**YOUR INSTRUCTIONS**
Start at the line in the entries below that contains "### 6.1 Hardware-Level Improvements", stop at the line that contains "to side-channel attacks.*", and output exactly the lines in that span, both ends included.

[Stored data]
#####

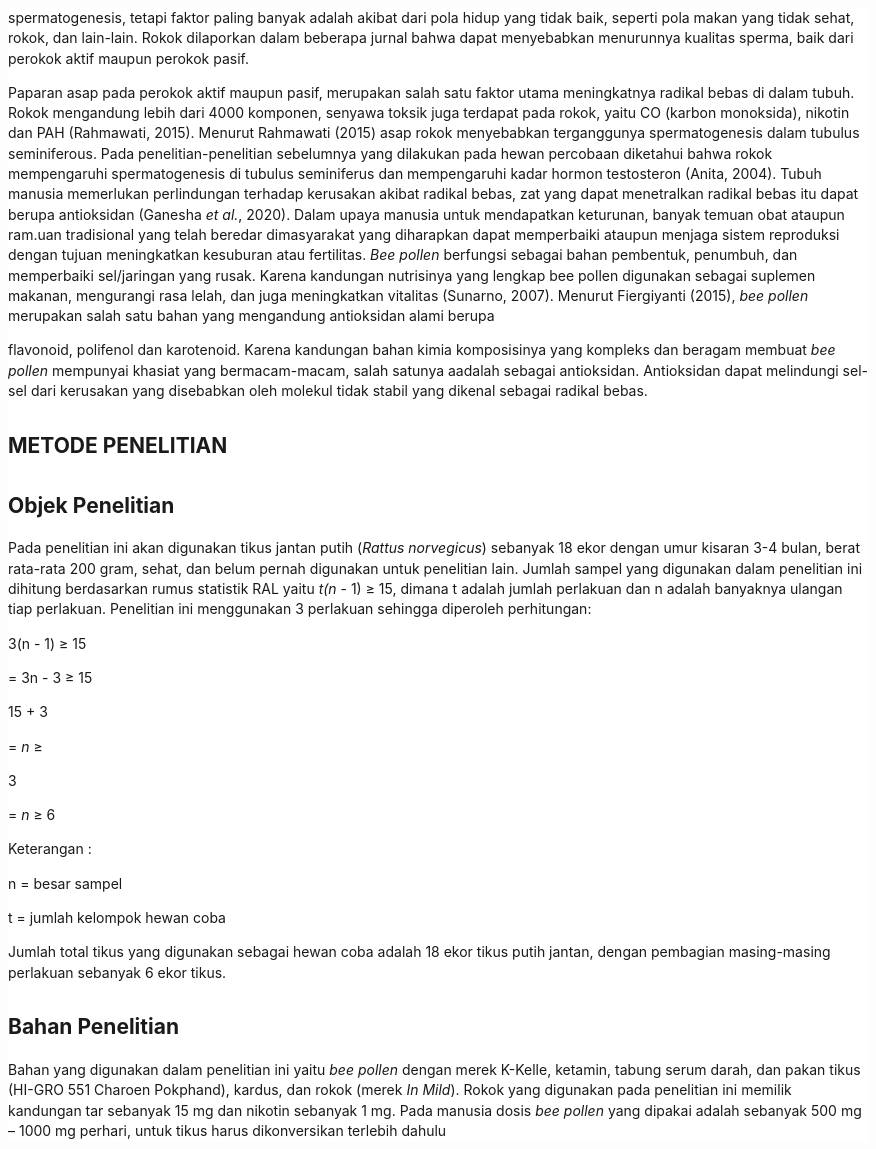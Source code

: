 <p><span class="font2">spermatogenesis, tetapi faktor paling banyak adalah akibat dari pola hidup yang tidak baik, seperti pola makan yang tidak sehat, rokok, dan lain-lain. Rokok dilaporkan dalam beberapa jurnal bahwa dapat menyebabkan menurunnya kualitas sperma, baik dari perokok aktif maupun perokok pasif.</span></p>
<p><span class="font2">Paparan asap pada perokok aktif maupun pasif, merupakan salah satu faktor utama meningkatnya radikal bebas di dalam tubuh. Rokok mengandung lebih dari 4000 komponen, senyawa toksik juga terdapat pada rokok, yaitu CO (karbon monoksida), nikotin dan PAH (Rahmawati, 2015). Menurut Rahmawati (2015) asap rokok menyebabkan terganggunya spermatogenesis dalam tubulus seminiferous. Pada penelitian-penelitian sebelumnya yang dilakukan pada hewan percobaan diketahui bahwa rokok mempengaruhi spermatogenesis di tubulus seminiferus dan mempengaruhi kadar hormon testosteron (Anita, 2004). Tubuh manusia memerlukan perlindungan terhadap kerusakan akibat radikal bebas, zat yang dapat menetralkan radikal bebas itu dapat berupa antioksidan (Ganesha </span><span class="font2" style="font-style:italic;">et al.</span><span class="font2">, 2020). Dalam upaya manusia untuk mendapatkan keturunan, banyak temuan obat ataupun ram.uan tradisional yang telah beredar dimasyarakat yang diharapkan dapat memperbaiki ataupun menjaga sistem reproduksi dengan tujuan meningkatkan kesuburan atau fertilitas. </span><span class="font2" style="font-style:italic;">Bee pollen</span><span class="font2"> berfungsi sebagai bahan pembentuk, penumbuh, dan memperbaiki sel/jaringan yang rusak. Karena kandungan nutrisinya yang lengkap bee pollen digunakan sebagai suplemen makanan, mengurangi rasa lelah, dan juga meningkatkan vitalitas (Sunarno, 2007). Menurut Fiergiyanti (2015), </span><span class="font2" style="font-style:italic;">bee pollen </span><span class="font2">merupakan salah satu bahan yang mengandung antioksidan alami berupa</span></p>
<p><span class="font2">flavonoid, polifenol dan karotenoid. Karena kandungan bahan kimia komposisinya yang kompleks dan beragam membuat </span><span class="font2" style="font-style:italic;">bee pollen</span><span class="font2"> mempunyai khasiat yang bermacam-macam, salah satunya aadalah sebagai antioksidan. Antioksidan dapat melindungi sel-sel dari kerusakan yang disebabkan oleh molekul tidak stabil yang dikenal sebagai radikal bebas.</span></p>
<h2><a name="bookmark10"></a><span class="font2" style="font-weight:bold;"><a name="bookmark11"></a>METODE PENELITIAN</span></h2>
<h2><a name="bookmark12"></a><span class="font2" style="font-weight:bold;"><a name="bookmark13"></a>Objek Penelitian</span></h2>
<p><span class="font2">Pada penelitian ini akan digunakan tikus jantan putih (</span><span class="font2" style="font-style:italic;">Rattus norvegicus</span><span class="font2">) sebanyak 18 ekor dengan umur kisaran 3-4 bulan, berat rata-rata 200 gram, sehat, dan belum pernah digunakan untuk penelitian lain. Jumlah sampel yang digunakan dalam penelitian ini dihitung berdasarkan rumus statistik RAL yaitu </span><span class="font2" style="font-style:italic;">t(n</span><span class="font2"> - 1) ≥ 15, dimana t adalah jumlah perlakuan dan n adalah banyaknya ulangan tiap perlakuan. Penelitian ini menggunakan 3 perlakuan sehingga diperoleh perhitungan:</span></p>
<p><span class="font2">3(n - 1) ≥ 15</span></p>
<p><span class="font2">= 3n - 3 ≥ 15</span></p>
<p><span class="font2">15 + 3</span></p>
<p><span class="font2">= </span><span class="font2" style="font-style:italic;">n</span><span class="font2"> ≥</span></p>
<p><span class="font2">3</span></p>
<p><span class="font2">= </span><span class="font2" style="font-style:italic;">n</span><span class="font2"> ≥ 6</span></p>
<p><span class="font2">Keterangan :</span></p>
<p><span class="font2">n = besar sampel</span></p>
<p><span class="font2">t = jumlah kelompok hewan coba</span></p>
<p><span class="font2">Jumlah total tikus yang digunakan sebagai hewan coba adalah 18 ekor tikus putih jantan, dengan pembagian masing-masing perlakuan sebanyak 6 ekor tikus.</span></p>
<h2><a name="bookmark14"></a><span class="font2" style="font-weight:bold;"><a name="bookmark15"></a>Bahan Penelitian</span></h2>
<p><span class="font2">Bahan yang digunakan dalam penelitian ini yaitu </span><span class="font2" style="font-style:italic;">bee pollen</span><span class="font2"> dengan merek K-Kelle, ketamin, tabung serum darah, dan pakan tikus (HI-GRO 551 Charoen Pokphand), kardus, dan rokok (merek </span><span class="font2" style="font-style:italic;">In Mild</span><span class="font2">). Rokok yang digunakan pada penelitian ini memilik kandungan tar sebanyak 15 mg dan nikotin sebanyak 1 mg. Pada manusia dosis </span><span class="font2" style="font-style:italic;">bee pollen</span><span class="font2"> yang dipakai adalah sebanyak 500 mg – 1000 mg perhari, untuk tikus harus dikonversikan terlebih dahulu</span></p>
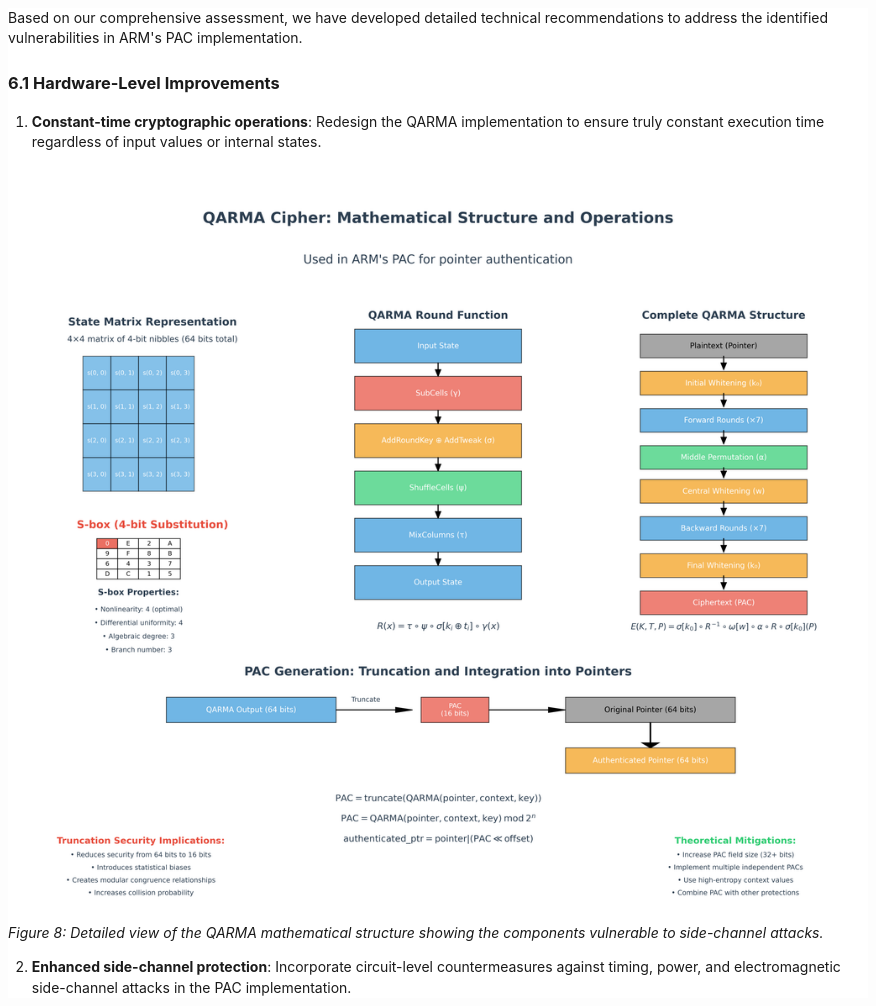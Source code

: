 Based on our comprehensive assessment, we have developed detailed technical recommendations to address the identified vulnerabilities in ARM's PAC implementation.

### 6.1 Hardware-Level Improvements

1. **Constant-time cryptographic operations**: Redesign the QARMA implementation to ensure truly constant execution time regardless of input values or internal states.

![Figure 8: Detailed view of the QARMA mathematical structure showing the components vulnerable to side-channel attacks.](images/qarma_mathematical_structure.png)
*Figure 8: Detailed view of the QARMA mathematical structure showing the components vulnerable to side-channel attacks.*

2. **Enhanced side-channel protection**: Incorporate circuit-level countermeasures against timing, power, and electromagnetic side-channel attacks in the PAC implementation.
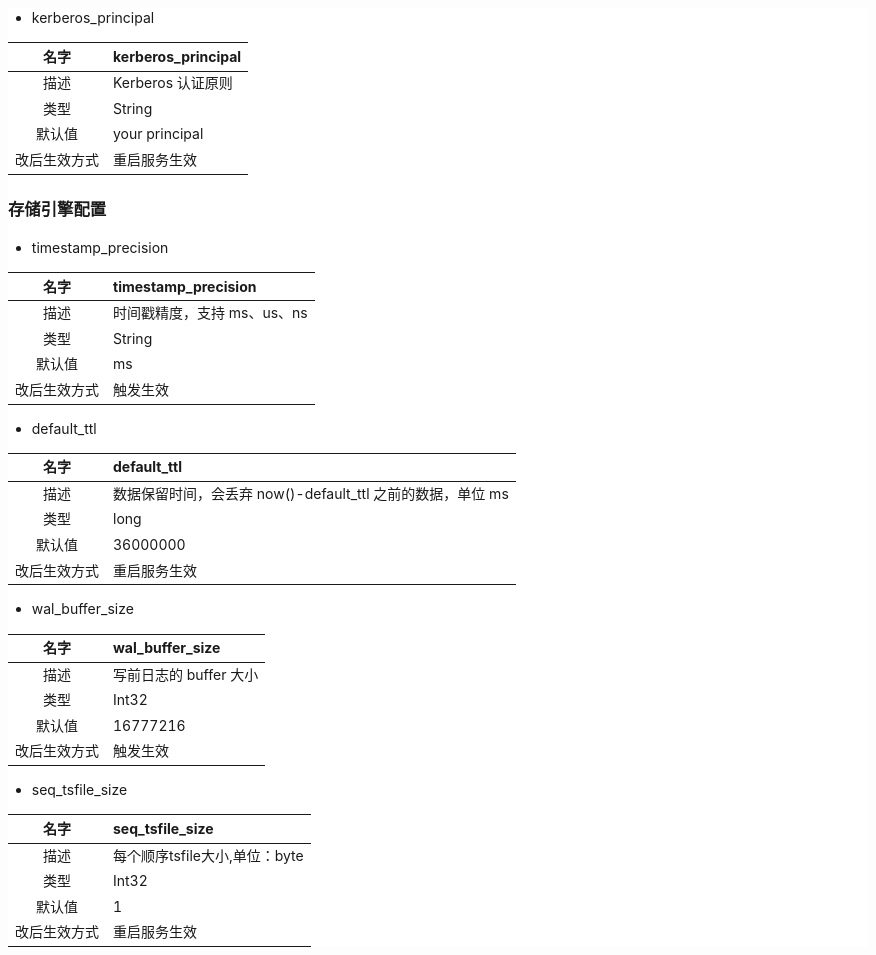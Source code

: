 * kerberos\_principal

|名字| kerberos\_principal |
|:---:|:---|
|描述| Kerberos 认证原则 |
|类型| String |
|默认值| your principal |
|改后生效方式|重启服务生效|

### 存储引擎配置

* timestamp\_precision

|名字| timestamp\_precision |
|:---:|:---|
|描述| 时间戳精度，支持 ms、us、ns |
|类型|String |
|默认值| ms |
|改后生效方式|触发生效|

* default\_ttl

|名字| default\_ttl |
|:---:|:---|
|描述| 数据保留时间，会丢弃 now()-default\_ttl 之前的数据，单位 ms|
|类型| long |
|默认值| 36000000 |
|改后生效方式|重启服务生效|

* wal\_buffer\_size

|名字| wal\_buffer\_size |
|:---:|:---|
|描述| 写前日志的 buffer 大小 |
|类型|Int32|
|默认值| 16777216 |
|改后生效方式|触发生效|

* seq\_tsfile\_size

|名字| seq\_tsfile\_size |
|:---:|:---|
|描述| 每个顺序tsfile大小,单位：byte |
|类型|Int32|
|默认值| 1 |
|改后生效方式| 重启服务生效|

#####

**ANSWER TO THE PROBLEM**
### 6.1 Hardware-Level Improvements

1. **Constant-time cryptographic operations**: Redesign the QARMA implementation to ensure truly constant execution time regardless of input values or internal states.

![Figure 8: Detailed view of the QARMA mathematical structure showing the components vulnerable to side-channel attacks.](images/qarma_mathematical_structure.png)
*Figure 8: Detailed view of the QARMA mathematical structure showing the components vulnerable to side-channel attacks.*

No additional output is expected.